■UNITED STATES
Good Samaritan not fined
The Colorado State Patrol has withdrawn the US$22 jaywalking ticket issued to a good Samaritan who was seriously injured by a pickup after he pushed three people out of its path. Bus driver Jim Moffett of Denver and another man were helping two elderly women cross a busy Denver street in a snowstorm when he was hit on Feb. 20. Moffett, 58, suffered bleeding in the brain, broken bones, a dislocated shoulder and a possible ruptured spleen. He remained hospitalized in serious condition on Friday.
■UNITED STATES
Employee sets self on fire
Police in a Chicago suburb say a Wal-Mart employee has died after setting himself on fire outside the store where he worked. Police watch commander Randy Sater said 58-year-old Larry Graziano set himself ablaze late on Thursday outside the store. It was not immediately clear how he caught on fire, but Sater said lighter fluid was involved.
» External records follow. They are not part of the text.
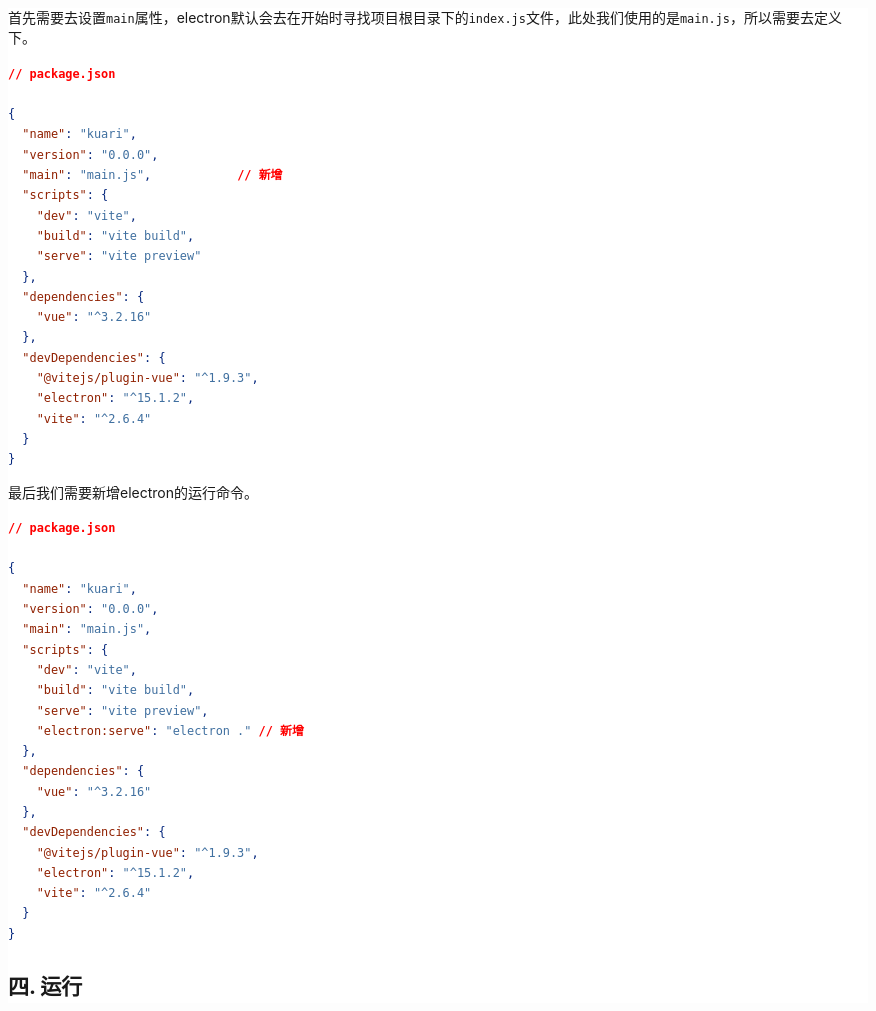 首先需要去设置`main`属性，electron默认会去在开始时寻找项目根目录下的`index.js`文件，此处我们使用的是`main.js`，所以需要去定义下。

```json
// package.json

{
  "name": "kuari",
  "version": "0.0.0",
  "main": "main.js", 			// 新增
  "scripts": {
    "dev": "vite",
    "build": "vite build",
    "serve": "vite preview"
  },
  "dependencies": {
    "vue": "^3.2.16"
  },
  "devDependencies": {
    "@vitejs/plugin-vue": "^1.9.3",
    "electron": "^15.1.2",
    "vite": "^2.6.4"
  }
}

```

最后我们需要新增electron的运行命令。

```json
// package.json

{
  "name": "kuari",
  "version": "0.0.0",
  "main": "main.js",
  "scripts": {
    "dev": "vite",
    "build": "vite build",
    "serve": "vite preview",
    "electron:serve": "electron ." // 新增
  },
  "dependencies": {
    "vue": "^3.2.16"
  },
  "devDependencies": {
    "@vitejs/plugin-vue": "^1.9.3",
    "electron": "^15.1.2",
    "vite": "^2.6.4"
  }
}
```



## 四. 运行
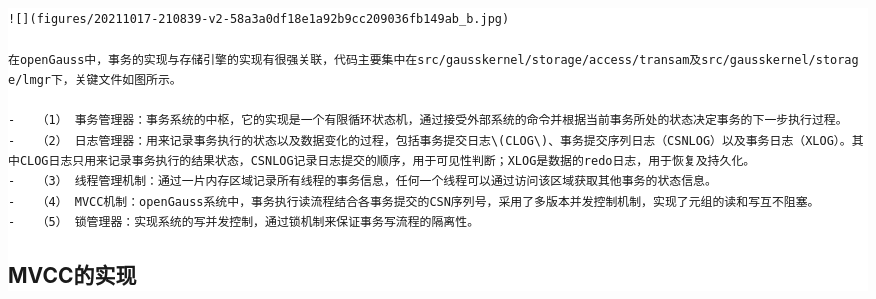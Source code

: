     ![](figures/20211017-210839-v2-58a3a0df18e1a92b9cc209036fb149ab_b.jpg)

    在openGauss中，事务的实现与存储引擎的实现有很强关联，代码主要集中在src/gausskernel/storage/access/transam及src/gausskernel/storage/lmgr下，关键文件如图所示。

    -   （1） 事务管理器：事务系统的中枢，它的实现是一个有限循环状态机，通过接受外部系统的命令并根据当前事务所处的状态决定事务的下一步执行过程。
    -   （2） 日志管理器：用来记录事务执行的状态以及数据变化的过程，包括事务提交日志\(CLOG\)、事务提交序列日志（CSNLOG）以及事务日志（XLOG）。其中CLOG日志只用来记录事务执行的结果状态，CSNLOG记录日志提交的顺序，用于可见性判断；XLOG是数据的redo日志，用于恢复及持久化。
    -   （3） 线程管理机制：通过一片内存区域记录所有线程的事务信息，任何一个线程可以通过访问该区域获取其他事务的状态信息。
    -   （4） MVCC机制：openGauss系统中，事务执行读流程结合各事务提交的CSN序列号，采用了多版本并发控制机制，实现了元组的读和写互不阻塞。
    -   （5） 锁管理器：实现系统的写并发控制，通过锁机制来保证事务写流程的隔离性。


## MVCC的实现<a name="section1226195111103"></a>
The Cook County Medical Examiner’s office said Graziano was taken to a hospital and pronounced dead early on Friday. Sater said Graziano told police he “couldn’t take it anymore.” Police say bystanders tried to help, but Graziano fought them off. Wal-Mart spokesman Dan Fogleman says Graziano had been with the company for seven years and that he had no reported personnel issues.
■UNITED STATES
‘Superman’ auctioned off
Superman fans were able to bid for the first comic to show the red caped hero on Friday — only not at the US$0.10 price they would have paid back in 1938. Bids quickly reached US$200,200 when the rare and unrestored copy of the first issue of Action Comics began selling on Internet site Comic Connect. Bidding remains open for another two weeks, until March 13. The book’s cover shows Superman, in his familiar blue suit emblazoned with a red “S” and topped with a cape, hurling a green car past terrified onlookers. “Some books seem to go in and out of fashion. Action Comics Number One will never be one of those books,” the auctioneers said.
■UNITED STATES
Soldier convicted of murder
An Army officer who shot and killed an Iraqi detainee during an interrogation was convicted of murder on Friday night by a military jury. First Lieutenant Michael Behenna avoided conviction on the more serious charge of premeditated murder in the death of the detainee he took aside for questioning in May. A military panel of seven officers at Fort Campbell, Kentucky, also found him guilty of assault but acquitted him of making a false statement. Behenna has testified that he was trying to defend himself when he shot Ali Mansour Mohammed and that the detainee reached for his gun in a secluded railroad culvert near Beiji, Iraq. Behenna said he hadn’t intended to kill him.
■PERU
Ancient cranium unearthed
The 10-million-year-old fossil cranium of a large, toothed seabird was found in southern Ica region, a spokesman for the Museum of Natural History said on Friday. “The skull of the giant bird with teeth, measuring 40cm” was found a few months ago by paleontologist Mario Urbina in a rock strata, said Rodolfo Salas, adding that it is 10 million years old. The fossil is of the prehistoric seabird Pelagornithidae, which had wing spans of up to 6m and a large bill with tooth-like projections. It lived between the mid-Paleocene and Pliocene periods 60 million to 3 million years ago.